● Assigned task: Pull from the data below each line where the word "other" occurs, and copy it.

● Data listing:
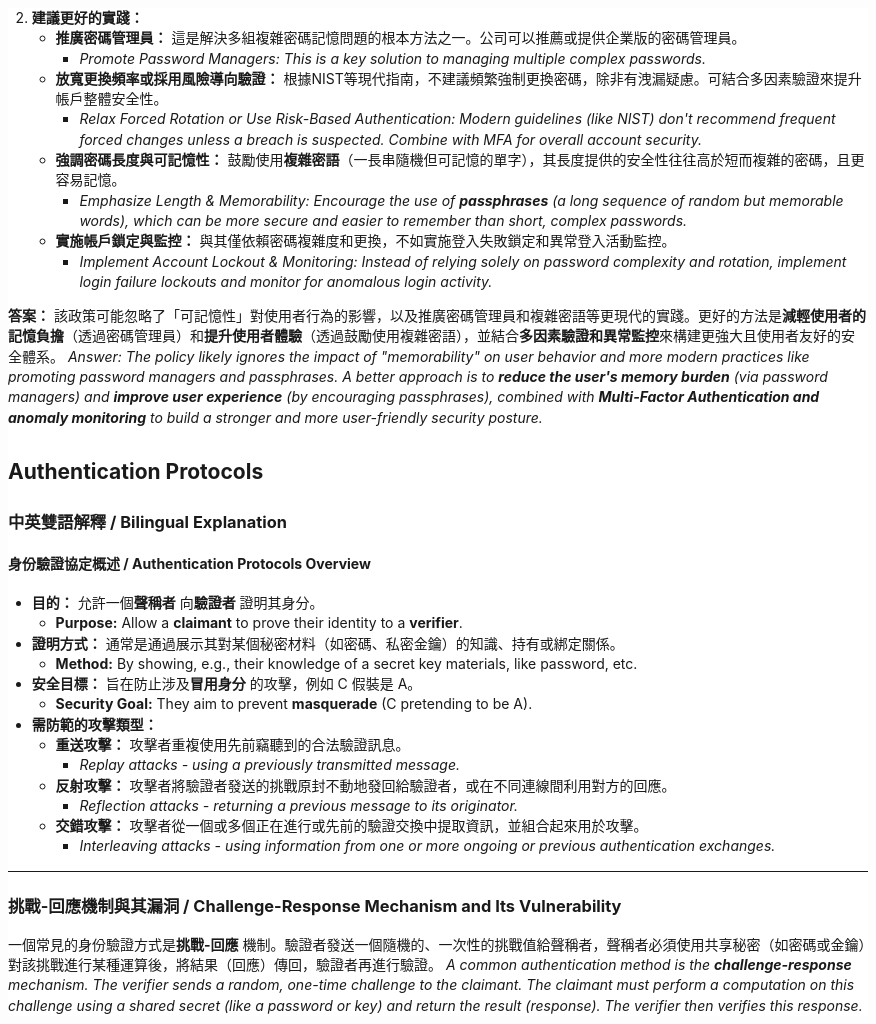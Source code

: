 2.  **建議更好的實踐：**
    *   **推廣密碼管理員：** 這是解決多組複雜密碼記憶問題的根本方法之一。公司可以推薦或提供企業版的密碼管理員。
        *   *Promote Password Managers: This is a key solution to managing multiple complex passwords.*
    *   **放寬更換頻率或採用風險導向驗證：** 根據NIST等現代指南，不建議頻繁強制更換密碼，除非有洩漏疑慮。可結合多因素驗證來提升帳戶整體安全性。
        *   *Relax Forced Rotation or Use Risk-Based Authentication: Modern guidelines (like NIST) don't recommend frequent forced changes unless a breach is suspected. Combine with MFA for overall account security.*
    *   **強調密碼長度與可記憶性：** 鼓勵使用**複雜密語**（一長串隨機但可記憶的單字），其長度提供的安全性往往高於短而複雜的密碼，且更容易記憶。
        *   *Emphasize Length & Memorability: Encourage the use of **passphrases** (a long sequence of random but memorable words), which can be more secure and easier to remember than short, complex passwords.*
    *   **實施帳戶鎖定與監控：** 與其僅依賴密碼複雜度和更換，不如實施登入失敗鎖定和異常登入活動監控。
        *   *Implement Account Lockout & Monitoring: Instead of relying solely on password complexity and rotation, implement login failure lockouts and monitor for anomalous login activity.*

**答案：** 該政策可能忽略了「可記憶性」對使用者行為的影響，以及推廣密碼管理員和複雜密語等更現代的實踐。更好的方法是**減輕使用者的記憶負擔**（透過密碼管理員）和**提升使用者體驗**（透過鼓勵使用複雜密語），並結合**多因素驗證和異常監控**來構建更強大且使用者友好的安全體系。
*Answer: The policy likely ignores the impact of "memorability" on user behavior and more modern practices like promoting password managers and passphrases. A better approach is to **reduce the user's memory burden** (via password managers) and **improve user experience** (by encouraging passphrases), combined with **Multi-Factor Authentication and anomaly monitoring** to build a stronger and more user-friendly security posture.*

## Authentication Protocols

### 中英雙語解釋 / Bilingual Explanation

#### **身份驗證協定概述 / Authentication Protocols Overview**

*   **目的：** 允許一個**聲稱者** 向**驗證者** 證明其身分。
    *   **Purpose:** Allow a **claimant** to prove their identity to a **verifier**.
*   **證明方式：** 通常是通過展示其對某個秘密材料（如密碼、私密金鑰）的知識、持有或綁定關係。
    *   **Method:** By showing, e.g., their knowledge of a secret key materials, like password, etc.
*   **安全目標：** 旨在防止涉及**冒用身分** 的攻擊，例如 C 假裝是 A。
    *   **Security Goal:** They aim to prevent **masquerade** (C pretending to be A).
*   **需防範的攻擊類型：**
    *   **重送攻擊：** 攻擊者重複使用先前竊聽到的合法驗證訊息。
        *   *Replay attacks - using a previously transmitted message.*
    *   **反射攻擊：** 攻擊者將驗證者發送的挑戰原封不動地發回給驗證者，或在不同連線間利用對方的回應。
        *   *Reflection attacks - returning a previous message to its originator.*
    *   **交錯攻擊：** 攻擊者從一個或多個正在進行或先前的驗證交換中提取資訊，並組合起來用於攻擊。
        *   *Interleaving attacks - using information from one or more ongoing or previous authentication exchanges.*

---

### **挑戰-回應機制與其漏洞 / Challenge-Response Mechanism and Its Vulnerability**

一個常見的身份驗證方式是**挑戰-回應** 機制。驗證者發送一個隨機的、一次性的挑戰值給聲稱者，聲稱者必須使用共享秘密（如密碼或金鑰）對該挑戰進行某種運算後，將結果（回應）傳回，驗證者再進行驗證。
*A common authentication method is the **challenge-response** mechanism. The verifier sends a random, one-time challenge to the claimant. The claimant must perform a computation on this challenge using a shared secret (like a password or key) and return the result (response). The verifier then verifies this response.*
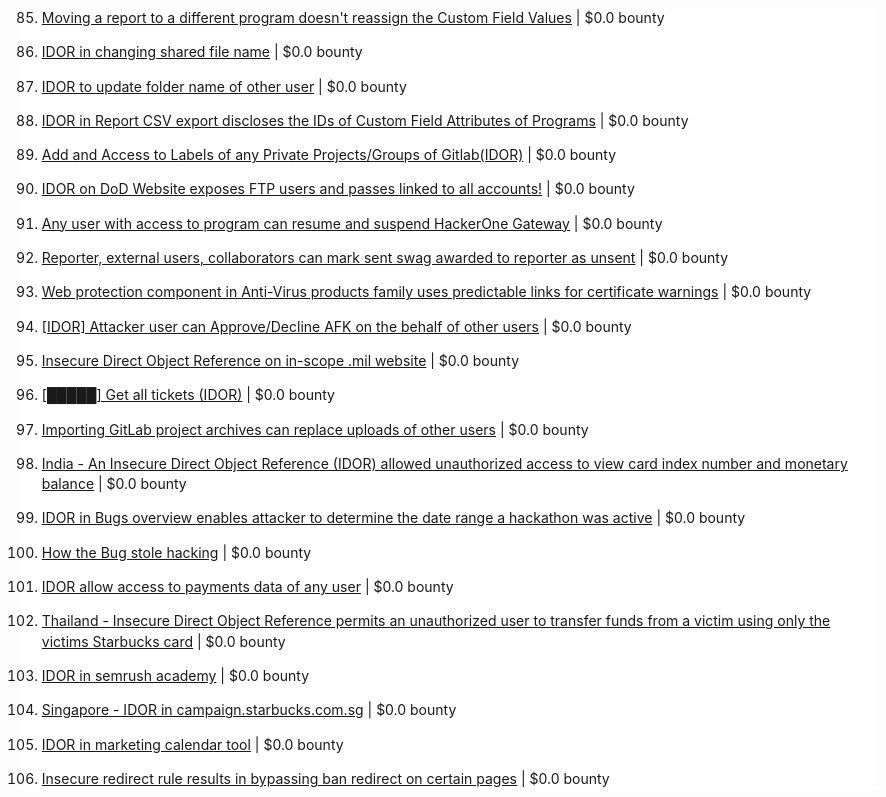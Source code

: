 85. [Moving a report to a different program doesn't reassign the Custom Field Values](https://hackerone.com/reports/511779) | $0.0 bounty

86. [IDOR in changing shared file name](https://hackerone.com/reports/547663) | $0.0 bounty

87. [IDOR to update folder name of other user](https://hackerone.com/reports/587687) | $0.0 bounty

88. [IDOR in Report CSV export discloses the IDs of Custom Field Attributes of Programs](https://hackerone.com/reports/510759) | $0.0 bounty

89. [Add and Access to Labels of any Private Projects/Groups of Gitlab(IDOR)](https://hackerone.com/reports/439729) | $0.0 bounty

90. [IDOR on DoD Website exposes FTP users and passes linked to all accounts!](https://hackerone.com/reports/228383) | $0.0 bounty

91. [Any user with access to program can resume and suspend HackerOne Gateway](https://hackerone.com/reports/717716) | $0.0 bounty

92. [Reporter, external users, collaborators can mark sent swag awarded to reporter as unsent](https://hackerone.com/reports/717729) | $0.0 bounty

93. [Web protection component in Anti-Virus products family uses predictable links for certificate warnings](https://hackerone.com/reports/469372) | $0.0 bounty

94. [[IDOR] Attacker user can Approve/Decline AFK on the behalf of other users](https://hackerone.com/reports/725569) | $0.0 bounty

95. [Insecure Direct Object Reference on in-scope .mil website](https://hackerone.com/reports/230026) | $0.0 bounty

96. [[█████] Get all tickets (IDOR)](https://hackerone.com/reports/498351) | $0.0 bounty

97. [Importing GitLab project archives can replace uploads of other users](https://hackerone.com/reports/534794) | $0.0 bounty

98. [India - An Insecure Direct Object Reference (IDOR) allowed unauthorized access to view card index number and monetary balance](https://hackerone.com/reports/701160) | $0.0 bounty

99. [IDOR in Bugs overview enables attacker to determine the date range a hackathon was active](https://hackerone.com/reports/663431) | $0.0 bounty

100. [How the Bug stole hacking](https://hackerone.com/reports/762510) | $0.0 bounty

101. [IDOR allow access to payments data of any user](https://hackerone.com/reports/751577) | $0.0 bounty

102. [Thailand - Insecure Direct Object Reference permits an unauthorized user to transfer funds from a victim using only the victims Starbucks card](https://hackerone.com/reports/766437) | $0.0 bounty

103. [IDOR in semrush academy](https://hackerone.com/reports/783708) | $0.0 bounty

104. [Singapore - IDOR in campaign.starbucks.com.sg](https://hackerone.com/reports/783332) | $0.0 bounty

105. [IDOR in marketing calendar tool](https://hackerone.com/reports/797685) | $0.0 bounty

106. [Insecure redirect rule results in bypassing ban redirect on certain pages](https://hackerone.com/reports/703058) | $0.0 bounty
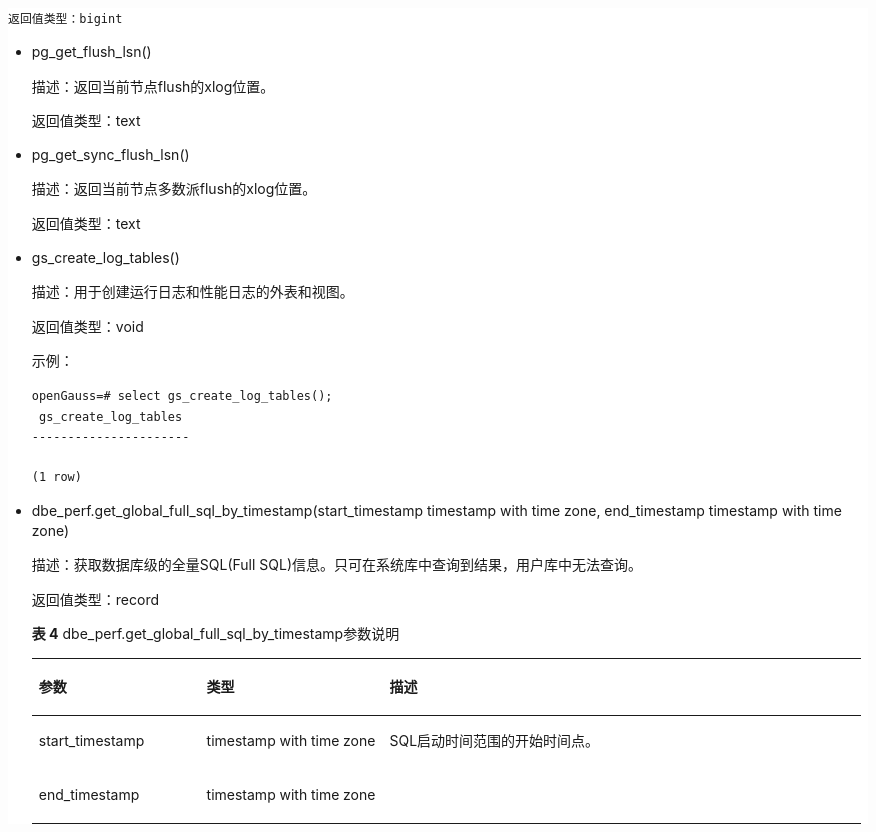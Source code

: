     返回值类型：bigint

-   pg\_get\_flush\_lsn\(\)

    描述：返回当前节点flush的xlog位置。

    返回值类型：text

-   pg\_get\_sync\_flush\_lsn\(\)

    描述：返回当前节点多数派flush的xlog位置。

    返回值类型：text

-   gs\_create\_log\_tables\(\)

    描述：用于创建运行日志和性能日志的外表和视图。

    返回值类型：void

    示例：

    ```
    openGauss=# select gs_create_log_tables();
     gs_create_log_tables
    ----------------------
    
    (1 row)
    ```

-   dbe\_perf.get\_global\_full\_sql\_by\_timestamp\(start\_timestamp timestamp with time zone, end\_timestamp timestamp with time zone\)

    描述：获取数据库级的全量SQL\(Full SQL\)信息。只可在系统库中查询到结果，用户库中无法查询。

    返回值类型：record

    **表 4**  dbe\_perf.get\_global\_full\_sql\_by\_timestamp参数说明

    <a name="table173628271511"></a>
    <table><thead align="left"><tr id="row2036210271054"><th class="cellrowborder" valign="top" width="20.242024202420243%" id="mcps1.2.4.1.1"><p id="p63621027457"><a name="p63621027457"></a><a name="p63621027457"></a>参数</p>
    </th>
    <th class="cellrowborder" valign="top" width="22.06220622062206%" id="mcps1.2.4.1.2"><p id="p3362327156"><a name="p3362327156"></a><a name="p3362327156"></a>类型</p>
    </th>
    <th class="cellrowborder" valign="top" width="57.69576957695769%" id="mcps1.2.4.1.3"><p id="p13362627452"><a name="p13362627452"></a><a name="p13362627452"></a>描述</p>
    </th>
    </tr>
    </thead>
    <tbody><tr id="row173625271356"><td class="cellrowborder" valign="top" width="20.242024202420243%" headers="mcps1.2.4.1.1 "><p id="p638719511858"><a name="p638719511858"></a><a name="p638719511858"></a>start_timestamp</p>
    </td>
    <td class="cellrowborder" valign="top" width="22.06220622062206%" headers="mcps1.2.4.1.2 "><p id="p152934101864"><a name="p152934101864"></a><a name="p152934101864"></a>timestamp with time zone</p>
    </td>
    <td class="cellrowborder" valign="top" width="57.69576957695769%" headers="mcps1.2.4.1.3 "><p id="p1376712315612"><a name="p1376712315612"></a><a name="p1376712315612"></a>SQL启动时间范围的开始时间点。</p>
    </td>
    </tr>
    <tr id="row17363142719512"><td class="cellrowborder" valign="top" width="20.242024202420243%" headers="mcps1.2.4.1.1 "><p id="p129832059655"><a name="p129832059655"></a><a name="p129832059655"></a>end_timestamp</p>
    </td>
    <td class="cellrowborder" valign="top" width="22.06220622062206%" headers="mcps1.2.4.1.2 "><p id="p14382011366"><a name="p14382011366"></a><a name="p14382011366"></a>timestamp with time zone</p>
    </td>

● Result of this exercise:
87. [IDOR to update folder name of other user](https://hackerone.com/reports/587687) | $0.0 bounty
94. [[IDOR] Attacker user can Approve/Decline AFK on the behalf of other users](https://hackerone.com/reports/725569) | $0.0 bounty
97. [Importing GitLab project archives can replace uploads of other users](https://hackerone.com/reports/534794) | $0.0 bounty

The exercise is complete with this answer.